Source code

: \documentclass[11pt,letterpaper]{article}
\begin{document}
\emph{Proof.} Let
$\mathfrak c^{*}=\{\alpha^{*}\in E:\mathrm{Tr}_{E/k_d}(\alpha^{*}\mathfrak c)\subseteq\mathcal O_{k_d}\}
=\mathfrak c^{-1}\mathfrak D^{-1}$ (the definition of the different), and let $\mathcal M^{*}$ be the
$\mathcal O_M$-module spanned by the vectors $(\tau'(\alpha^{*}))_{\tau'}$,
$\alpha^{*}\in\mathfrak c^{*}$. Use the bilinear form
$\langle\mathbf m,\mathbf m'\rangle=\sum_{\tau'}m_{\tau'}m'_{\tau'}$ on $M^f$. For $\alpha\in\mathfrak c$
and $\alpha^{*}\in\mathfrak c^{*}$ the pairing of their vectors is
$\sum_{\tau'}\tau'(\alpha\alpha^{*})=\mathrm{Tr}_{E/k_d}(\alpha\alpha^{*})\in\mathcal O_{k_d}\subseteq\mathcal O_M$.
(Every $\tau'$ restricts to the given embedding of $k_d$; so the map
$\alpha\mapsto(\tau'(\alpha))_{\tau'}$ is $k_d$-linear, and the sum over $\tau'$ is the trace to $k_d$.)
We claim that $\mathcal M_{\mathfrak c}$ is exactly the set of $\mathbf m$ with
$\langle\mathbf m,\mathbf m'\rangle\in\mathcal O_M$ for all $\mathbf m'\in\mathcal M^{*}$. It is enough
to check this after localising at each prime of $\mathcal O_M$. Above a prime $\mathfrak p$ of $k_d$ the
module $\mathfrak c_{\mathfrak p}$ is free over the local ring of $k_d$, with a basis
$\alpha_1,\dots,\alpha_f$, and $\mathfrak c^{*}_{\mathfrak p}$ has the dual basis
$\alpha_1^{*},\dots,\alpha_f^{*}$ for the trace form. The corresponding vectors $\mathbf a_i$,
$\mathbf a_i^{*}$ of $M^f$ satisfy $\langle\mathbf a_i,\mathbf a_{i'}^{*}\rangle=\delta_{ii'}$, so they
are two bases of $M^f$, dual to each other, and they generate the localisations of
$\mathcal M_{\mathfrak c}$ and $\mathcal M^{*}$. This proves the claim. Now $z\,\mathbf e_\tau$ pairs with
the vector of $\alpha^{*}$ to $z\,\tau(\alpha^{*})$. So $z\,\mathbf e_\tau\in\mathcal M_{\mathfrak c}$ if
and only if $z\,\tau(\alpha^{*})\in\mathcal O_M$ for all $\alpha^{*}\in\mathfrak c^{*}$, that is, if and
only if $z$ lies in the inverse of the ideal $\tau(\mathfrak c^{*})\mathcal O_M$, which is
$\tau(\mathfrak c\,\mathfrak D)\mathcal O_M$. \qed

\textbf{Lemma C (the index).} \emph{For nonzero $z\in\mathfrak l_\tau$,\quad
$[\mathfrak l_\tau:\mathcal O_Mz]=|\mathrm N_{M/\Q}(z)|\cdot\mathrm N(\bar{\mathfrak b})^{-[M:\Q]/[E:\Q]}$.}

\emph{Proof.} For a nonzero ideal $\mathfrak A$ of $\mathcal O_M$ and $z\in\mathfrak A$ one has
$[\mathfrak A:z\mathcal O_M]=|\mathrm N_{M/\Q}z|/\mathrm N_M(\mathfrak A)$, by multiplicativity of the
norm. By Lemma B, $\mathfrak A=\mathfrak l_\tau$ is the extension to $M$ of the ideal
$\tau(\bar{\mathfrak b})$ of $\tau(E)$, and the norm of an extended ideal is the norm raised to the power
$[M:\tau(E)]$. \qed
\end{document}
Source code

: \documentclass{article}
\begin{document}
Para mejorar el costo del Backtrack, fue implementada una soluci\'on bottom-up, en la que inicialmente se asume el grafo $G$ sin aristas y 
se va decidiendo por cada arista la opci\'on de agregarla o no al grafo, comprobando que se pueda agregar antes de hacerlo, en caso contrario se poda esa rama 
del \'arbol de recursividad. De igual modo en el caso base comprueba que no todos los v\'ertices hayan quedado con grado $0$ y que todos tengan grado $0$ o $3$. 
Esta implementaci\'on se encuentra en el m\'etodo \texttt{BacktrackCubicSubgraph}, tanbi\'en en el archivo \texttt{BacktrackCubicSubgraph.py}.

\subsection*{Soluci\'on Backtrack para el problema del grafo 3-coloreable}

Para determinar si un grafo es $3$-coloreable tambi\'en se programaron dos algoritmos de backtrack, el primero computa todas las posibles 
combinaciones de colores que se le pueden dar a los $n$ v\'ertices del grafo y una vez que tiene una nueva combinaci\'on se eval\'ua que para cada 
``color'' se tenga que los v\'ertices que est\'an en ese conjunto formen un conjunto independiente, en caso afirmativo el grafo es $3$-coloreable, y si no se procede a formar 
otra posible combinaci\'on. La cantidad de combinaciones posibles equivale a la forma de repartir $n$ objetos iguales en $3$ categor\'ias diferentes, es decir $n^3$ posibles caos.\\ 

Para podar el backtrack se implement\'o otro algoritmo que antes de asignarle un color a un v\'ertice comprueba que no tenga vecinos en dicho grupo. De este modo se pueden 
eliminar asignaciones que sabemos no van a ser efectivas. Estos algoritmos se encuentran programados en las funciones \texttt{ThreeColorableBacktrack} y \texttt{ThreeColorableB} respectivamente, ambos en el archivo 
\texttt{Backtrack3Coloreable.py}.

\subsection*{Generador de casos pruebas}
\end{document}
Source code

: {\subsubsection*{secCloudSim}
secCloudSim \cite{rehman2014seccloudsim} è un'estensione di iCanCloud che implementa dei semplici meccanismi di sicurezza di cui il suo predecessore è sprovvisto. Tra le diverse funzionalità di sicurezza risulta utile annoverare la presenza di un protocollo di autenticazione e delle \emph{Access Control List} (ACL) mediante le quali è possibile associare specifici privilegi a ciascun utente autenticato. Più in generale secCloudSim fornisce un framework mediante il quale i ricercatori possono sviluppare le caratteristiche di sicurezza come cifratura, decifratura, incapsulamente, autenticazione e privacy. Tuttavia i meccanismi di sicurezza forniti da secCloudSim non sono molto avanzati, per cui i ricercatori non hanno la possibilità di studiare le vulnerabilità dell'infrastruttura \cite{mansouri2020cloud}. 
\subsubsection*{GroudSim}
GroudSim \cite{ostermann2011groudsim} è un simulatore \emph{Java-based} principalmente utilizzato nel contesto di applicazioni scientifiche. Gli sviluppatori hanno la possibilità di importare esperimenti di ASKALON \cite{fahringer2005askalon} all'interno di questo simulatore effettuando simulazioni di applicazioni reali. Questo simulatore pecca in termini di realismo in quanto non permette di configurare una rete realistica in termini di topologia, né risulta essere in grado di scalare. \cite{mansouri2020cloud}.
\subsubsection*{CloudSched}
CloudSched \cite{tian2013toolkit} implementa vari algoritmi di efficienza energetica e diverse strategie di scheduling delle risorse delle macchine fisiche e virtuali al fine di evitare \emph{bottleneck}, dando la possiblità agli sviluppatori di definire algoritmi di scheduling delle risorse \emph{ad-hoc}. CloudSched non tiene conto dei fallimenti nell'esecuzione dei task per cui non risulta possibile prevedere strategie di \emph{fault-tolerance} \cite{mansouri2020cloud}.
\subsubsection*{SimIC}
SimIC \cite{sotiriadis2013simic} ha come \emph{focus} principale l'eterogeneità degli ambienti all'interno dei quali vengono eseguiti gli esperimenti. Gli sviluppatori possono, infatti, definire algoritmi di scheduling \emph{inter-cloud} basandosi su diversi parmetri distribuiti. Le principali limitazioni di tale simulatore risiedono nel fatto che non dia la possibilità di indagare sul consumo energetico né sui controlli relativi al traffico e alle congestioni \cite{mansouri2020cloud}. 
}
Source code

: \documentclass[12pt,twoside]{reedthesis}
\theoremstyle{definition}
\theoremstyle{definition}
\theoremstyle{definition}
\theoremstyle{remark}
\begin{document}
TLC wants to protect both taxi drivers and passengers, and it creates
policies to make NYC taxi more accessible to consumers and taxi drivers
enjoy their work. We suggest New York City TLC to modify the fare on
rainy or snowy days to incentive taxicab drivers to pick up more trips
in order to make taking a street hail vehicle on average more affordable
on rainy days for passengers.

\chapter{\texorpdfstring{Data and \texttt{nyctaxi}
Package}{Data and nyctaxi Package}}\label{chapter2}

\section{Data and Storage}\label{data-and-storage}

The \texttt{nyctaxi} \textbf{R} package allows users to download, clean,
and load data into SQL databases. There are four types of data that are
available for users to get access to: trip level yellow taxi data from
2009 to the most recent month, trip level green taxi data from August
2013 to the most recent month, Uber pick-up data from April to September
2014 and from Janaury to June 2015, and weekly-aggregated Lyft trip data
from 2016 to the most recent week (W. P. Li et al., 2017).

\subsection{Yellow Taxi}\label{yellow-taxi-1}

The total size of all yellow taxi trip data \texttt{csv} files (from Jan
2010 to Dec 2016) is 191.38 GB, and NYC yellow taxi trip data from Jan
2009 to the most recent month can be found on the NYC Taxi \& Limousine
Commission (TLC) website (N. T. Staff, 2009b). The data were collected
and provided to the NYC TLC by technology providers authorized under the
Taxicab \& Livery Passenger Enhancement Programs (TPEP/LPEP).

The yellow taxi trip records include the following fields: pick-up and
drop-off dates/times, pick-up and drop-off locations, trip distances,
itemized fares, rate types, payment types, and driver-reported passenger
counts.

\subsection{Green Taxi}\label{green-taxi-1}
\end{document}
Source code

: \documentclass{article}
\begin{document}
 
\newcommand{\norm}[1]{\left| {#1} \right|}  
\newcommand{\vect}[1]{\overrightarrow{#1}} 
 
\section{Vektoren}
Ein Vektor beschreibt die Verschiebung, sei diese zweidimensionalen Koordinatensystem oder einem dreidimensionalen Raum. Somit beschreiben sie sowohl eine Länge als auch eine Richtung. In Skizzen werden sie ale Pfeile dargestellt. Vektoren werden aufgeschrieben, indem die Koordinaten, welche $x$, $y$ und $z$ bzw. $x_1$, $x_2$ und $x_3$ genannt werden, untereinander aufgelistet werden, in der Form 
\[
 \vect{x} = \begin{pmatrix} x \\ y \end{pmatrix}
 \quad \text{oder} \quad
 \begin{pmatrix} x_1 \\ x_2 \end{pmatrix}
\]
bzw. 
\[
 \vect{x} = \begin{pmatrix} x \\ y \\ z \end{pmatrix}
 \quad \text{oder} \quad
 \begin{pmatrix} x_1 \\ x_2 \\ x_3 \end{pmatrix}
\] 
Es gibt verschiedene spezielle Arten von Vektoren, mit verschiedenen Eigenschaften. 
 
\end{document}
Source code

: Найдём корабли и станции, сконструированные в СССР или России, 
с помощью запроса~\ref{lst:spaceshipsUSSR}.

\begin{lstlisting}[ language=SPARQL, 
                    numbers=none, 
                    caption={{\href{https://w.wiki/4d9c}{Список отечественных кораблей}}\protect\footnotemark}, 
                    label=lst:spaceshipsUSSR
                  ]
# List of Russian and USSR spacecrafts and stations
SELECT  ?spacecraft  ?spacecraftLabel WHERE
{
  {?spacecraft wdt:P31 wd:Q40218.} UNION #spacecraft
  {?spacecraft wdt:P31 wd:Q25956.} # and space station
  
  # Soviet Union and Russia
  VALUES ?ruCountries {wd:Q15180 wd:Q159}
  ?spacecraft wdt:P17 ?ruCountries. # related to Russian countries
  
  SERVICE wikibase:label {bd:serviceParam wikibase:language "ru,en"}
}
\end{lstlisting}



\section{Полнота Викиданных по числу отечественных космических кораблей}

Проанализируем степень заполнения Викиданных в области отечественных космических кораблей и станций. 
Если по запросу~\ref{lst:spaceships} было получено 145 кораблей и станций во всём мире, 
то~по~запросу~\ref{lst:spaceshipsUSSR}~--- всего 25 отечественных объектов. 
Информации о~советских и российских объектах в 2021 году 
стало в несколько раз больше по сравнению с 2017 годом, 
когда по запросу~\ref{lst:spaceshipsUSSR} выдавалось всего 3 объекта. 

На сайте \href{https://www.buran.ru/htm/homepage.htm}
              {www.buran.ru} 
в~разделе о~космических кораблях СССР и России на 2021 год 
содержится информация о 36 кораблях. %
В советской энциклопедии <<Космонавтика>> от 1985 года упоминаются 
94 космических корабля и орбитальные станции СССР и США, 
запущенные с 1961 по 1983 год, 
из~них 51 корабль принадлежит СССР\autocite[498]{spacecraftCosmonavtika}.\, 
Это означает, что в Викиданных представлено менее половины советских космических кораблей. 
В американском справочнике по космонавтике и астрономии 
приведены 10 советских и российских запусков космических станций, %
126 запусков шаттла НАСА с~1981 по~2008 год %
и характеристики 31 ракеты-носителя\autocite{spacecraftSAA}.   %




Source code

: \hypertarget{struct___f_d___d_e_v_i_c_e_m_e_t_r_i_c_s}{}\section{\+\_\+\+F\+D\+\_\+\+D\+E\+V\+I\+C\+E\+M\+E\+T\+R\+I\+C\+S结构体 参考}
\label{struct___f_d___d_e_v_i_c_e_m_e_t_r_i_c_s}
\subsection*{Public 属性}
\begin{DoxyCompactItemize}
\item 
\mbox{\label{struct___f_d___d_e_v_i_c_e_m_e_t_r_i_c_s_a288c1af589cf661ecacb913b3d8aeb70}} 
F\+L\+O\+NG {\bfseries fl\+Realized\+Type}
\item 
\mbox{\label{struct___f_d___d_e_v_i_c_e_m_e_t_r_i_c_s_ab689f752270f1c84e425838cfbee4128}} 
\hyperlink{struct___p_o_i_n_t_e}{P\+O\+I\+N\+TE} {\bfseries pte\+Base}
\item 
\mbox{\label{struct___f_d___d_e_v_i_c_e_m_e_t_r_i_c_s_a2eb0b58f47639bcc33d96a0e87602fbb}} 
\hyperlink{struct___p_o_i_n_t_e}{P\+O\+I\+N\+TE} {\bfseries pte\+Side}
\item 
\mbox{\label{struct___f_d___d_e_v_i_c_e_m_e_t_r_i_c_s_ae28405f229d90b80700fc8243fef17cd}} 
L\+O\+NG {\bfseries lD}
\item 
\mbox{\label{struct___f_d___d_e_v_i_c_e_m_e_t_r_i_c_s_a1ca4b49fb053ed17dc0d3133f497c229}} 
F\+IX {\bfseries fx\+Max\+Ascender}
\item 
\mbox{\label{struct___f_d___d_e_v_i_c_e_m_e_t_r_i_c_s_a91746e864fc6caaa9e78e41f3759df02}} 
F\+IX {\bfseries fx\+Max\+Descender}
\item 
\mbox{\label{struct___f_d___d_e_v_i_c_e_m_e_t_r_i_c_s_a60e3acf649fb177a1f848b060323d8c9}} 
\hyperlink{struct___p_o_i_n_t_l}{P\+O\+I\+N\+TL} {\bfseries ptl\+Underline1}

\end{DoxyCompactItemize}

::::::

> **Exercise instructions**: Lines with the string "запросу": pick each one out of the material and return it.

> **Output for this task**:
Если по запросу~\ref{lst:spaceships} было получено 145 кораблей и станций во всём мире, 
то~по~запросу~\ref{lst:spaceshipsUSSR}~--- всего 25 отечественных объектов. 
когда по запросу~\ref{lst:spaceshipsUSSR} выдавалось всего 3 объекта. 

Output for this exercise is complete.